Stop after the line holding "används från Automation-konto". Repeat exactly every line before it in the records below, that line too, and leave out the pictures.

------ DATA TO EXAMINE

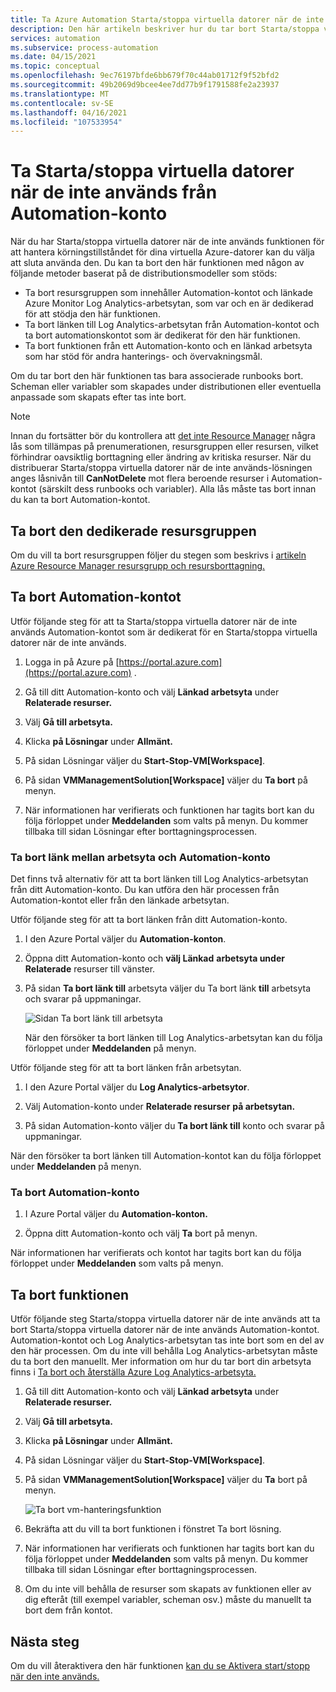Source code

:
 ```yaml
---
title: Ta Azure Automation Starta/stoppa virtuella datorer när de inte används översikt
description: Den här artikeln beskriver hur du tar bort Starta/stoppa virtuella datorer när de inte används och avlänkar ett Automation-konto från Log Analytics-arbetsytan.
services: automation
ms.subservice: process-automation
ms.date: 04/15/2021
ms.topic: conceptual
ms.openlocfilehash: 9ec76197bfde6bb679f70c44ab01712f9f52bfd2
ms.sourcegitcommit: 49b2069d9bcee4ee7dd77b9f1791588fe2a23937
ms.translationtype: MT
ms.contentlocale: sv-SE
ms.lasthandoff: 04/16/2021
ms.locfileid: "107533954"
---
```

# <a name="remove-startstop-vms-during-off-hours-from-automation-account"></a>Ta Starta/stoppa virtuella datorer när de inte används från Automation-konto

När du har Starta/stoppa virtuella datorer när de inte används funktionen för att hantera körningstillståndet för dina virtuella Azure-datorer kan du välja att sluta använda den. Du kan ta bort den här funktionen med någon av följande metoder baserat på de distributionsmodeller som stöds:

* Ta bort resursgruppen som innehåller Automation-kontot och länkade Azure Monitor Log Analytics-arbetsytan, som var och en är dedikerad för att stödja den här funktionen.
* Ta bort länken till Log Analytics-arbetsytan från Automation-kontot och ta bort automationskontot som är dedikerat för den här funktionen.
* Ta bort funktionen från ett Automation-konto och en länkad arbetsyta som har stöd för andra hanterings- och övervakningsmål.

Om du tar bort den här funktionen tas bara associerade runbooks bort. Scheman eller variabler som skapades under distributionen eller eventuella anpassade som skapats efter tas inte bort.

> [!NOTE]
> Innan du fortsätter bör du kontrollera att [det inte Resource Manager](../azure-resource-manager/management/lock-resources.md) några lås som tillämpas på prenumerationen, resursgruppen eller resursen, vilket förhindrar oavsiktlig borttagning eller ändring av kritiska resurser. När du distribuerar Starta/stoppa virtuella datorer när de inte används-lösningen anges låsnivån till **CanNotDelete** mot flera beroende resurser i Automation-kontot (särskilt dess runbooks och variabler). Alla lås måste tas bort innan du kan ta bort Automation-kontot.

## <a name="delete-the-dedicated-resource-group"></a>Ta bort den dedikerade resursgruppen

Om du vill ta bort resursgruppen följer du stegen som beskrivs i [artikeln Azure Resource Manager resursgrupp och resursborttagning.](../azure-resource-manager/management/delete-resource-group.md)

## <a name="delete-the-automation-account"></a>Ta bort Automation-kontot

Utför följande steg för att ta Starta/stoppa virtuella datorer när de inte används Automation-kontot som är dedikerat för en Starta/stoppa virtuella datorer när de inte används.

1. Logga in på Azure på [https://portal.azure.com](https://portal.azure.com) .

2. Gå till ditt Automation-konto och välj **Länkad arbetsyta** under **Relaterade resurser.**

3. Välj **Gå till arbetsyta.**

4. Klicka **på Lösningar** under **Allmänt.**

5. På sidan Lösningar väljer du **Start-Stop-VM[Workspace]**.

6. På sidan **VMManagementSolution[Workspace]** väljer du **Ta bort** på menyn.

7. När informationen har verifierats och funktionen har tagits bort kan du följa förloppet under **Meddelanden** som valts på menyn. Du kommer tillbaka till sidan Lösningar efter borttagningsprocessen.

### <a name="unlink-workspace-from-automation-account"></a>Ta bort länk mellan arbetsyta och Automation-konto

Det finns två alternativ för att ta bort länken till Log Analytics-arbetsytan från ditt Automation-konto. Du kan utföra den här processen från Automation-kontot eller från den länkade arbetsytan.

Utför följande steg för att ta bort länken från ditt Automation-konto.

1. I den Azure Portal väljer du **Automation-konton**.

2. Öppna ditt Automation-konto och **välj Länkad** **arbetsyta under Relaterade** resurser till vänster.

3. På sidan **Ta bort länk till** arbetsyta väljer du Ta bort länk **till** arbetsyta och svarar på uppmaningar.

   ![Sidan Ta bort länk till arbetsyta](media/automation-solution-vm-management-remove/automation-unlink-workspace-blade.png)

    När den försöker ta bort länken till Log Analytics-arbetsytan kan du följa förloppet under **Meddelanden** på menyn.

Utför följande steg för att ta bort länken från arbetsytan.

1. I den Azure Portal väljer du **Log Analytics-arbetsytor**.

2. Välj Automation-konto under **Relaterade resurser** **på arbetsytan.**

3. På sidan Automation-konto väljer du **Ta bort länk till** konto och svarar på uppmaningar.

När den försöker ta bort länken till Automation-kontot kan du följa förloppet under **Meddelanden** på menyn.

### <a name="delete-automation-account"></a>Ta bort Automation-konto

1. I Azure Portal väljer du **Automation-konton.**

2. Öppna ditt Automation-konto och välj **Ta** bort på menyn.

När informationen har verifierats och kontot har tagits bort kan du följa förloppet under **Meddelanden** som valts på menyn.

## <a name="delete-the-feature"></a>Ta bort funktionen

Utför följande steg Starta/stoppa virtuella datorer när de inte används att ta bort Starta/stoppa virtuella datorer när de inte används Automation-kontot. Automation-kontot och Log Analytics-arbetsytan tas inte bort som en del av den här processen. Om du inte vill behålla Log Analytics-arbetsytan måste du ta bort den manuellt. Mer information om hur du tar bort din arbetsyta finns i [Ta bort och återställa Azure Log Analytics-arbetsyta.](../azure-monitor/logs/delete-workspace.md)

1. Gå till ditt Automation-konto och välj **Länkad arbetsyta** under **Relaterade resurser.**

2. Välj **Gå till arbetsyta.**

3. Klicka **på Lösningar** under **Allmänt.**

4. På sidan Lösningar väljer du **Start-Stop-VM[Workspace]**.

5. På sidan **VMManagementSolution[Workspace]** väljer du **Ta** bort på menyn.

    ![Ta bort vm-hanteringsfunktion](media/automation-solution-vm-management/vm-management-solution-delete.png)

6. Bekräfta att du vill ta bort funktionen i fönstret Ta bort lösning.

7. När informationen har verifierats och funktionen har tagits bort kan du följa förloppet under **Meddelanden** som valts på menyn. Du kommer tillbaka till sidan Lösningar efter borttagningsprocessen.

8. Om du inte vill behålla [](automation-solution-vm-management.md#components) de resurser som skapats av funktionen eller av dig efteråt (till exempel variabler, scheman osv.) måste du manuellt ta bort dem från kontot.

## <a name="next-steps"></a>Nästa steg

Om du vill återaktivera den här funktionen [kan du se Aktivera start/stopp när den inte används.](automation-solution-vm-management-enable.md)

------------

EXPECTED ANSWER ▸
Source code

:
 ```yaml
---
title: Ta Azure Automation Starta/stoppa virtuella datorer när de inte används översikt
description: Den här artikeln beskriver hur du tar bort Starta/stoppa virtuella datorer när de inte används och avlänkar ett Automation-konto från Log Analytics-arbetsytan.
services: automation
ms.subservice: process-automation
ms.date: 04/15/2021
ms.topic: conceptual
ms.openlocfilehash: 9ec76197bfde6bb679f70c44ab01712f9f52bfd2
ms.sourcegitcommit: 49b2069d9bcee4ee7dd77b9f1791588fe2a23937
ms.translationtype: MT
ms.contentlocale: sv-SE
ms.lasthandoff: 04/16/2021
ms.locfileid: "107533954"
---
```

# <a name="remove-startstop-vms-during-off-hours-from-automation-account"></a>Ta Starta/stoppa virtuella datorer när de inte används från Automation-konto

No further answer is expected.